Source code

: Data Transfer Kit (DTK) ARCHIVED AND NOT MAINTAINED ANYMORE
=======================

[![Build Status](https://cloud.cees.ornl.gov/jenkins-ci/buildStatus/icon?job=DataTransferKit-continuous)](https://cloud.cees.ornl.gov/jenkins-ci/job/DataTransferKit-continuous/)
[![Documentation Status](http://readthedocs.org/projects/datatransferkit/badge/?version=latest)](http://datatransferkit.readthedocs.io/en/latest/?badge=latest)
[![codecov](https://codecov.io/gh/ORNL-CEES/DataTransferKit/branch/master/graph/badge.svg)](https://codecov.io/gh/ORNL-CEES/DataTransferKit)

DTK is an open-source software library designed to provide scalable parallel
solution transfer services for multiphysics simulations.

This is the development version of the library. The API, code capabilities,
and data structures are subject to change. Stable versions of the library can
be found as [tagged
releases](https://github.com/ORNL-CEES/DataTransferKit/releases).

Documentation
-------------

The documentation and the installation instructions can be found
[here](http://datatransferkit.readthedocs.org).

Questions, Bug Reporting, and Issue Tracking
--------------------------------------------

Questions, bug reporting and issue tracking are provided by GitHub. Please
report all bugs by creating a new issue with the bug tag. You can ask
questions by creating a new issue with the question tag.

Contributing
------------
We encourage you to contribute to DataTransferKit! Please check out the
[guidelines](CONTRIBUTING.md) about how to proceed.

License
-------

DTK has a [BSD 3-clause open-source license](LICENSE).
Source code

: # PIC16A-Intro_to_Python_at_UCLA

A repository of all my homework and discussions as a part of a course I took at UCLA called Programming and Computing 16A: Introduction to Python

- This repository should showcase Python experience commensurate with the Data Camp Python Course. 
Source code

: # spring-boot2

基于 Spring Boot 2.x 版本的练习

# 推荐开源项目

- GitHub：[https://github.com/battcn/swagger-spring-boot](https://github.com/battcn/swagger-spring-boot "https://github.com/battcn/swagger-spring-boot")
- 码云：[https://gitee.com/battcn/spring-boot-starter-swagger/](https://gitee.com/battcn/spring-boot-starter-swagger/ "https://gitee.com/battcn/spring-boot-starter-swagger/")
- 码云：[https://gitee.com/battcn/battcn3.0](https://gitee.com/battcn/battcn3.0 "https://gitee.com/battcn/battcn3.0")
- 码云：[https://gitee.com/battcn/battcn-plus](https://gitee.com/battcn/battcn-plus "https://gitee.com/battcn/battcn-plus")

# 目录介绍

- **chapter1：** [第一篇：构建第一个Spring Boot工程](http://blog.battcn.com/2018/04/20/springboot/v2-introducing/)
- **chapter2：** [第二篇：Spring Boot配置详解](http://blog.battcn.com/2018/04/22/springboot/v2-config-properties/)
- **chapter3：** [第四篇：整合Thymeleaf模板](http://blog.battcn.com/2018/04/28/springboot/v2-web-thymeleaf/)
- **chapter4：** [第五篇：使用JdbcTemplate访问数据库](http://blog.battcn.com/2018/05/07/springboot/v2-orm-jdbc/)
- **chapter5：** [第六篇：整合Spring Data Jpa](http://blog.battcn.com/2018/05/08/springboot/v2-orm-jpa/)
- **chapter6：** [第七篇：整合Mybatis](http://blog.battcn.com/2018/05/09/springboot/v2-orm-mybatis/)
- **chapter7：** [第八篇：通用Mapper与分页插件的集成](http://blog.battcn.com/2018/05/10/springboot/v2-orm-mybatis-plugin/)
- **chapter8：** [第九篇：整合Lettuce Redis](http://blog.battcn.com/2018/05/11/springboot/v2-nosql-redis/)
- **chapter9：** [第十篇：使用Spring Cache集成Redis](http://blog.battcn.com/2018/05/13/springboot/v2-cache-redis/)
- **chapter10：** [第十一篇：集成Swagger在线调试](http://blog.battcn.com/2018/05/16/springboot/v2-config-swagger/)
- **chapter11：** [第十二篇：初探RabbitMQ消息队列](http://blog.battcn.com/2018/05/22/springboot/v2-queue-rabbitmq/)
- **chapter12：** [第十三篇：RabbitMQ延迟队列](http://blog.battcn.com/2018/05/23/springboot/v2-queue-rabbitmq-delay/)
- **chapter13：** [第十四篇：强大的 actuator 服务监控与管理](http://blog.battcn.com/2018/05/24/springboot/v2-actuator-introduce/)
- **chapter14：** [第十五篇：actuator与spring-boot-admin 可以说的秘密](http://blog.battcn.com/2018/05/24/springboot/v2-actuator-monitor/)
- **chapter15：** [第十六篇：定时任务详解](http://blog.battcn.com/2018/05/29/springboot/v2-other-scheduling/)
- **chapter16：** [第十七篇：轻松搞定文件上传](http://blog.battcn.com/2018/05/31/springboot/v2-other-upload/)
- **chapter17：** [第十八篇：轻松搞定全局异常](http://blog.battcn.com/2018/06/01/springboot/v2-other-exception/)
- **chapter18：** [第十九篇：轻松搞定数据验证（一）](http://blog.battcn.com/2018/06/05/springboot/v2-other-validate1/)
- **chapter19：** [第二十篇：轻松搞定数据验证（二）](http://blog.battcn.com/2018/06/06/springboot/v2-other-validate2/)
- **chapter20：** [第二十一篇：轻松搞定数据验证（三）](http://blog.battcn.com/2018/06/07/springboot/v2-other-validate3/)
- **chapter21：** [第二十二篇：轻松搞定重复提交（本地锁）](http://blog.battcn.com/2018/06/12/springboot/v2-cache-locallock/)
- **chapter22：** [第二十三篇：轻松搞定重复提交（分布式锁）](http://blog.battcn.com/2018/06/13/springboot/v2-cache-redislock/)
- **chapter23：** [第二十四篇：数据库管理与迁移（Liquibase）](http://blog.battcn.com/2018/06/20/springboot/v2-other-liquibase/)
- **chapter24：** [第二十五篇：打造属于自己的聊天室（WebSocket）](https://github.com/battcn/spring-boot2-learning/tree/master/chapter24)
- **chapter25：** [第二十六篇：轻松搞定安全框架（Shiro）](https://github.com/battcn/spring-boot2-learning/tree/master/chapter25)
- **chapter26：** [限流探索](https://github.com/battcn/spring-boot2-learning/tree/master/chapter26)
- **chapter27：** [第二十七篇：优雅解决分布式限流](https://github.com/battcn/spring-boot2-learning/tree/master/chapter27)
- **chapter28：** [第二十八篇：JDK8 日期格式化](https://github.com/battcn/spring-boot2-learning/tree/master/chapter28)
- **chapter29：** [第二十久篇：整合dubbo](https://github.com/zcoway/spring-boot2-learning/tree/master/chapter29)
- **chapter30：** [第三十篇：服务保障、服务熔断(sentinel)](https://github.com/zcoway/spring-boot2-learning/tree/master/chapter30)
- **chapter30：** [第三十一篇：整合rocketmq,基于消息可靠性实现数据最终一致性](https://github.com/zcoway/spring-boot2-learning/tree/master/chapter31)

++++++

» WHAT IS EXPECTED
Reproduce the whole listing without changing anything.

» WRITTEN SOLUTION
Source code

: Data Transfer Kit (DTK) ARCHIVED AND NOT MAINTAINED ANYMORE
=======================

[![Build Status](https://cloud.cees.ornl.gov/jenkins-ci/buildStatus/icon?job=DataTransferKit-continuous)](https://cloud.cees.ornl.gov/jenkins-ci/job/DataTransferKit-continuous/)
[![Documentation Status](http://readthedocs.org/projects/datatransferkit/badge/?version=latest)](http://datatransferkit.readthedocs.io/en/latest/?badge=latest)
[![codecov](https://codecov.io/gh/ORNL-CEES/DataTransferKit/branch/master/graph/badge.svg)](https://codecov.io/gh/ORNL-CEES/DataTransferKit)

DTK is an open-source software library designed to provide scalable parallel
solution transfer services for multiphysics simulations.

This is the development version of the library. The API, code capabilities,
and data structures are subject to change. Stable versions of the library can
be found as [tagged
releases](https://github.com/ORNL-CEES/DataTransferKit/releases).

Documentation
-------------

The documentation and the installation instructions can be found
[here](http://datatransferkit.readthedocs.org).

Questions, Bug Reporting, and Issue Tracking
--------------------------------------------

Questions, bug reporting and issue tracking are provided by GitHub. Please
report all bugs by creating a new issue with the bug tag. You can ask
questions by creating a new issue with the question tag.

Contributing
------------
We encourage you to contribute to DataTransferKit! Please check out the
[guidelines](CONTRIBUTING.md) about how to proceed.

License
-------

DTK has a [BSD 3-clause open-source license](LICENSE).
Source code

: # PIC16A-Intro_to_Python_at_UCLA

A repository of all my homework and discussions as a part of a course I took at UCLA called Programming and Computing 16A: Introduction to Python

- This repository should showcase Python experience commensurate with the Data Camp Python Course. 
Source code

: # spring-boot2

基于 Spring Boot 2.x 版本的练习

# 推荐开源项目

- GitHub：[https://github.com/battcn/swagger-spring-boot](https://github.com/battcn/swagger-spring-boot "https://github.com/battcn/swagger-spring-boot")
- 码云：[https://gitee.com/battcn/spring-boot-starter-swagger/](https://gitee.com/battcn/spring-boot-starter-swagger/ "https://gitee.com/battcn/spring-boot-starter-swagger/")
- 码云：[https://gitee.com/battcn/battcn3.0](https://gitee.com/battcn/battcn3.0 "https://gitee.com/battcn/battcn3.0")
- 码云：[https://gitee.com/battcn/battcn-plus](https://gitee.com/battcn/battcn-plus "https://gitee.com/battcn/battcn-plus")

# 目录介绍

- **chapter1：** [第一篇：构建第一个Spring Boot工程](http://blog.battcn.com/2018/04/20/springboot/v2-introducing/)
- **chapter2：** [第二篇：Spring Boot配置详解](http://blog.battcn.com/2018/04/22/springboot/v2-config-properties/)
- **chapter3：** [第四篇：整合Thymeleaf模板](http://blog.battcn.com/2018/04/28/springboot/v2-web-thymeleaf/)
- **chapter4：** [第五篇：使用JdbcTemplate访问数据库](http://blog.battcn.com/2018/05/07/springboot/v2-orm-jdbc/)
- **chapter5：** [第六篇：整合Spring Data Jpa](http://blog.battcn.com/2018/05/08/springboot/v2-orm-jpa/)
- **chapter6：** [第七篇：整合Mybatis](http://blog.battcn.com/2018/05/09/springboot/v2-orm-mybatis/)
- **chapter7：** [第八篇：通用Mapper与分页插件的集成](http://blog.battcn.com/2018/05/10/springboot/v2-orm-mybatis-plugin/)
- **chapter8：** [第九篇：整合Lettuce Redis](http://blog.battcn.com/2018/05/11/springboot/v2-nosql-redis/)
- **chapter9：** [第十篇：使用Spring Cache集成Redis](http://blog.battcn.com/2018/05/13/springboot/v2-cache-redis/)
- **chapter10：** [第十一篇：集成Swagger在线调试](http://blog.battcn.com/2018/05/16/springboot/v2-config-swagger/)
- **chapter11：** [第十二篇：初探RabbitMQ消息队列](http://blog.battcn.com/2018/05/22/springboot/v2-queue-rabbitmq/)
- **chapter12：** [第十三篇：RabbitMQ延迟队列](http://blog.battcn.com/2018/05/23/springboot/v2-queue-rabbitmq-delay/)
- **chapter13：** [第十四篇：强大的 actuator 服务监控与管理](http://blog.battcn.com/2018/05/24/springboot/v2-actuator-introduce/)
- **chapter14：** [第十五篇：actuator与spring-boot-admin 可以说的秘密](http://blog.battcn.com/2018/05/24/springboot/v2-actuator-monitor/)
- **chapter15：** [第十六篇：定时任务详解](http://blog.battcn.com/2018/05/29/springboot/v2-other-scheduling/)
- **chapter16：** [第十七篇：轻松搞定文件上传](http://blog.battcn.com/2018/05/31/springboot/v2-other-upload/)
- **chapter17：** [第十八篇：轻松搞定全局异常](http://blog.battcn.com/2018/06/01/springboot/v2-other-exception/)
- **chapter18：** [第十九篇：轻松搞定数据验证（一）](http://blog.battcn.com/2018/06/05/springboot/v2-other-validate1/)
- **chapter19：** [第二十篇：轻松搞定数据验证（二）](http://blog.battcn.com/2018/06/06/springboot/v2-other-validate2/)
- **chapter20：** [第二十一篇：轻松搞定数据验证（三）](http://blog.battcn.com/2018/06/07/springboot/v2-other-validate3/)
- **chapter21：** [第二十二篇：轻松搞定重复提交（本地锁）](http://blog.battcn.com/2018/06/12/springboot/v2-cache-locallock/)
- **chapter22：** [第二十三篇：轻松搞定重复提交（分布式锁）](http://blog.battcn.com/2018/06/13/springboot/v2-cache-redislock/)
- **chapter23：** [第二十四篇：数据库管理与迁移（Liquibase）](http://blog.battcn.com/2018/06/20/springboot/v2-other-liquibase/)
- **chapter24：** [第二十五篇：打造属于自己的聊天室（WebSocket）](https://github.com/battcn/spring-boot2-learning/tree/master/chapter24)
- **chapter25：** [第二十六篇：轻松搞定安全框架（Shiro）](https://github.com/battcn/spring-boot2-learning/tree/master/chapter25)
- **chapter26：** [限流探索](https://github.com/battcn/spring-boot2-learning/tree/master/chapter26)
- **chapter27：** [第二十七篇：优雅解决分布式限流](https://github.com/battcn/spring-boot2-learning/tree/master/chapter27)
- **chapter28：** [第二十八篇：JDK8 日期格式化](https://github.com/battcn/spring-boot2-learning/tree/master/chapter28)
- **chapter29：** [第二十久篇：整合dubbo](https://github.com/zcoway/spring-boot2-learning/tree/master/chapter29)
- **chapter30：** [第三十篇：服务保障、服务熔断(sentinel)](https://github.com/zcoway/spring-boot2-learning/tree/master/chapter30)
- **chapter30：** [第三十一篇：整合rocketmq,基于消息可靠性实现数据最终一致性](https://github.com/zcoway/spring-boot2-learning/tree/master/chapter31)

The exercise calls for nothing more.